* WHAT NEEDS TO BE DONE
Below are records that hold pictures; write out only the lines from their start through the line with "server-->browser: main.js", exactly, and drop the pictures.

<<<<

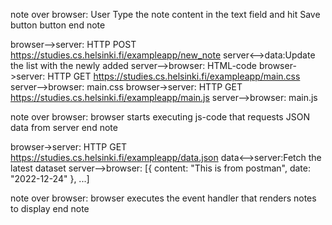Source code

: note over browser:
User Type the note content in the text field and hit Save button button
end note

browser-->server: HTTP POST https://studies.cs.helsinki.fi/exampleapp/new_note
server<-->data:Update the list with the newly added
server-->browser: HTML-code
browser->server: HTTP GET https://studies.cs.helsinki.fi/exampleapp/main.css
server-->browser: main.css
browser->server: HTTP GET https://studies.cs.helsinki.fi/exampleapp/main.js
server-->browser: main.js

note over browser:
browser starts executing js-code
that requests JSON data from server 
end note

browser->server: HTTP GET https://studies.cs.helsinki.fi/exampleapp/data.json
data<-->server:Fetch the latest dataset
server-->browser: [{ content: "This is from postman", date: "2022-12-24" }, ...]

note over browser:
browser executes the event handler
that renders notes to display
end note
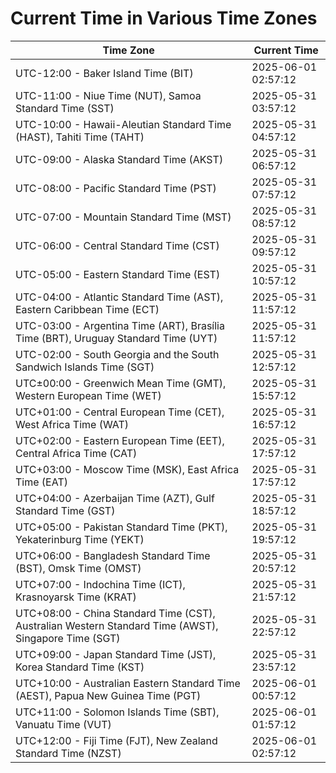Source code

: # Current Time in Various Time Zones

| Time Zone | Current Time |
|-----------|--------------|
| UTC-12:00 - Baker Island Time (BIT) | 2025-06-01 02:57:12 |
| UTC-11:00 - Niue Time (NUT), Samoa Standard Time (SST) | 2025-05-31 03:57:12 |
| UTC-10:00 - Hawaii-Aleutian Standard Time (HAST), Tahiti Time (TAHT) | 2025-05-31 04:57:12 |
| UTC-09:00 - Alaska Standard Time (AKST) | 2025-05-31 06:57:12 |
| UTC-08:00 - Pacific Standard Time (PST) | 2025-05-31 07:57:12 |
| UTC-07:00 - Mountain Standard Time (MST) | 2025-05-31 08:57:12 |
| UTC-06:00 - Central Standard Time (CST) | 2025-05-31 09:57:12 |
| UTC-05:00 - Eastern Standard Time (EST) | 2025-05-31 10:57:12 |
| UTC-04:00 - Atlantic Standard Time (AST), Eastern Caribbean Time (ECT) | 2025-05-31 11:57:12 |
| UTC-03:00 - Argentina Time (ART), Brasília Time (BRT), Uruguay Standard Time (UYT) | 2025-05-31 11:57:12 |
| UTC-02:00 - South Georgia and the South Sandwich Islands Time (SGT) | 2025-05-31 12:57:12 |
| UTC±00:00 - Greenwich Mean Time (GMT), Western European Time (WET) | 2025-05-31 15:57:12 |
| UTC+01:00 - Central European Time (CET), West Africa Time (WAT) | 2025-05-31 16:57:12 |
| UTC+02:00 - Eastern European Time (EET), Central Africa Time (CAT) | 2025-05-31 17:57:12 |
| UTC+03:00 - Moscow Time (MSK), East Africa Time (EAT) | 2025-05-31 17:57:12 |
| UTC+04:00 - Azerbaijan Time (AZT), Gulf Standard Time (GST) | 2025-05-31 18:57:12 |
| UTC+05:00 - Pakistan Standard Time (PKT), Yekaterinburg Time (YEKT) | 2025-05-31 19:57:12 |
| UTC+06:00 - Bangladesh Standard Time (BST), Omsk Time (OMST) | 2025-05-31 20:57:12 |
| UTC+07:00 - Indochina Time (ICT), Krasnoyarsk Time (KRAT) | 2025-05-31 21:57:12 |
| UTC+08:00 - China Standard Time (CST), Australian Western Standard Time (AWST), Singapore Time (SGT) | 2025-05-31 22:57:12 |
| UTC+09:00 - Japan Standard Time (JST), Korea Standard Time (KST) | 2025-05-31 23:57:12 |
| UTC+10:00 - Australian Eastern Standard Time (AEST), Papua New Guinea Time (PGT) | 2025-06-01 00:57:12 |
| UTC+11:00 - Solomon Islands Time (SBT), Vanuatu Time (VUT) | 2025-06-01 01:57:12 |
| UTC+12:00 - Fiji Time (FJT), New Zealand Standard Time (NZST) | 2025-06-01 02:57:12 |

>>>>

* ANSWER TO THIS PROBLEM
Source code

: note over browser:
User Type the note content in the text field and hit Save button button
end note

browser-->server: HTTP POST https://studies.cs.helsinki.fi/exampleapp/new_note
server<-->data:Update the list with the newly added
server-->browser: HTML-code
browser->server: HTTP GET https://studies.cs.helsinki.fi/exampleapp/main.css
server-->browser: main.css
browser->server: HTTP GET https://studies.cs.helsinki.fi/exampleapp/main.js
server-->browser: main.js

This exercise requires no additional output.